Task details
Retype all of the entries that appear below, keeping them exactly as they are.

Input records
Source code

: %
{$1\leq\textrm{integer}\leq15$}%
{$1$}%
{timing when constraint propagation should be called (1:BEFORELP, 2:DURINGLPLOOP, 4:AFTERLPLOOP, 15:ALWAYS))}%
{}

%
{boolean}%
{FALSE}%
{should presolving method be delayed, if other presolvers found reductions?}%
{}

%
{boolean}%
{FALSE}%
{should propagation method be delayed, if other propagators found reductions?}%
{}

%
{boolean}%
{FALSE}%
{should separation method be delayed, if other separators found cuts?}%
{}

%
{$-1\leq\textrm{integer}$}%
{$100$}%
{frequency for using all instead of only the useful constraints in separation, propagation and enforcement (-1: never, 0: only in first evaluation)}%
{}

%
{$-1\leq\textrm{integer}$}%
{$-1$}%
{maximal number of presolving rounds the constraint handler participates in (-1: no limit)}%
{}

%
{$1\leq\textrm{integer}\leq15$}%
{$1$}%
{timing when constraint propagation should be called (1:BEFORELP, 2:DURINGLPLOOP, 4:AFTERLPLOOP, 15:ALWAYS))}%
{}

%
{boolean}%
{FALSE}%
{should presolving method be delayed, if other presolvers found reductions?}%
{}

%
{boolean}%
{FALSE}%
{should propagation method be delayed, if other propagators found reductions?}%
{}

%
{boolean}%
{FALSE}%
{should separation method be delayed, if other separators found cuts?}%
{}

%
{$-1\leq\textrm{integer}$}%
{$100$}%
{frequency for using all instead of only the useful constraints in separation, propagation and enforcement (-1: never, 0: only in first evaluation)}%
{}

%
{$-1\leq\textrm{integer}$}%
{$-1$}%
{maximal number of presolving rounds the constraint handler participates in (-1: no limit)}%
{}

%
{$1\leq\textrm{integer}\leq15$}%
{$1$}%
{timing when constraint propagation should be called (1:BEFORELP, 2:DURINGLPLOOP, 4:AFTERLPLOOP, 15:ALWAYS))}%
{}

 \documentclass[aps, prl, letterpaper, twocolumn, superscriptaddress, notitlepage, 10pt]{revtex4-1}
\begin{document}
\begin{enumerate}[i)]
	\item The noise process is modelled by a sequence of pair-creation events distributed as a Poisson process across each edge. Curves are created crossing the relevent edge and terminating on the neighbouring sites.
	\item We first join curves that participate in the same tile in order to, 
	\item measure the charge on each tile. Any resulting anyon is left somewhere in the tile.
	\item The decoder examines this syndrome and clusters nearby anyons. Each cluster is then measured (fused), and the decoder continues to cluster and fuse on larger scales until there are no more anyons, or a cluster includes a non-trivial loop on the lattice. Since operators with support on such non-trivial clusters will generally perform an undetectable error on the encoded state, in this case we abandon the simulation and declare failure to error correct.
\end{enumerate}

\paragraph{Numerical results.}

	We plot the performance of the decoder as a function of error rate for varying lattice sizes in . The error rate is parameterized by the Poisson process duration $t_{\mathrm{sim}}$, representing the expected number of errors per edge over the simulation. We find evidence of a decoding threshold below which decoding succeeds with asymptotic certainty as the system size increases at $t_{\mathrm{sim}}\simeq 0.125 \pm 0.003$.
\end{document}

Result below
Source code

: %
{$1\leq\textrm{integer}\leq15$}%
{$1$}%
{timing when constraint propagation should be called (1:BEFORELP, 2:DURINGLPLOOP, 4:AFTERLPLOOP, 15:ALWAYS))}%
{}

%
{boolean}%
{FALSE}%
{should presolving method be delayed, if other presolvers found reductions?}%
{}

%
{boolean}%
{FALSE}%
{should propagation method be delayed, if other propagators found reductions?}%
{}

%
{boolean}%
{FALSE}%
{should separation method be delayed, if other separators found cuts?}%
{}

%
{$-1\leq\textrm{integer}$}%
{$100$}%
{frequency for using all instead of only the useful constraints in separation, propagation and enforcement (-1: never, 0: only in first evaluation)}%
{}

%
{$-1\leq\textrm{integer}$}%
{$-1$}%
{maximal number of presolving rounds the constraint handler participates in (-1: no limit)}%
{}

%
{$1\leq\textrm{integer}\leq15$}%
{$1$}%
{timing when constraint propagation should be called (1:BEFORELP, 2:DURINGLPLOOP, 4:AFTERLPLOOP, 15:ALWAYS))}%
{}

%
{boolean}%
{FALSE}%
{should presolving method be delayed, if other presolvers found reductions?}%
{}

%
{boolean}%
{FALSE}%
{should propagation method be delayed, if other propagators found reductions?}%
{}

%
{boolean}%
{FALSE}%
{should separation method be delayed, if other separators found cuts?}%
{}

%
{$-1\leq\textrm{integer}$}%
{$100$}%
{frequency for using all instead of only the useful constraints in separation, propagation and enforcement (-1: never, 0: only in first evaluation)}%
{}

%
{$-1\leq\textrm{integer}$}%
{$-1$}%
{maximal number of presolving rounds the constraint handler participates in (-1: no limit)}%
{}

%
{$1\leq\textrm{integer}\leq15$}%
{$1$}%
{timing when constraint propagation should be called (1:BEFORELP, 2:DURINGLPLOOP, 4:AFTERLPLOOP, 15:ALWAYS))}%
{}

 \documentclass[aps, prl, letterpaper, twocolumn, superscriptaddress, notitlepage, 10pt]{revtex4-1}
\begin{document}
\begin{enumerate}[i)]
	\item The noise process is modelled by a sequence of pair-creation events distributed as a Poisson process across each edge. Curves are created crossing the relevent edge and terminating on the neighbouring sites.
	\item We first join curves that participate in the same tile in order to, 
	\item measure the charge on each tile. Any resulting anyon is left somewhere in the tile.
	\item The decoder examines this syndrome and clusters nearby anyons. Each cluster is then measured (fused), and the decoder continues to cluster and fuse on larger scales until there are no more anyons, or a cluster includes a non-trivial loop on the lattice. Since operators with support on such non-trivial clusters will generally perform an undetectable error on the encoded state, in this case we abandon the simulation and declare failure to error correct.
\end{enumerate}

\paragraph{Numerical results.}

	We plot the performance of the decoder as a function of error rate for varying lattice sizes in . The error rate is parameterized by the Poisson process duration $t_{\mathrm{sim}}$, representing the expected number of errors per edge over the simulation. We find evidence of a decoding threshold below which decoding succeeds with asymptotic certainty as the system size increases at $t_{\mathrm{sim}}\simeq 0.125 \pm 0.003$.
\end{document}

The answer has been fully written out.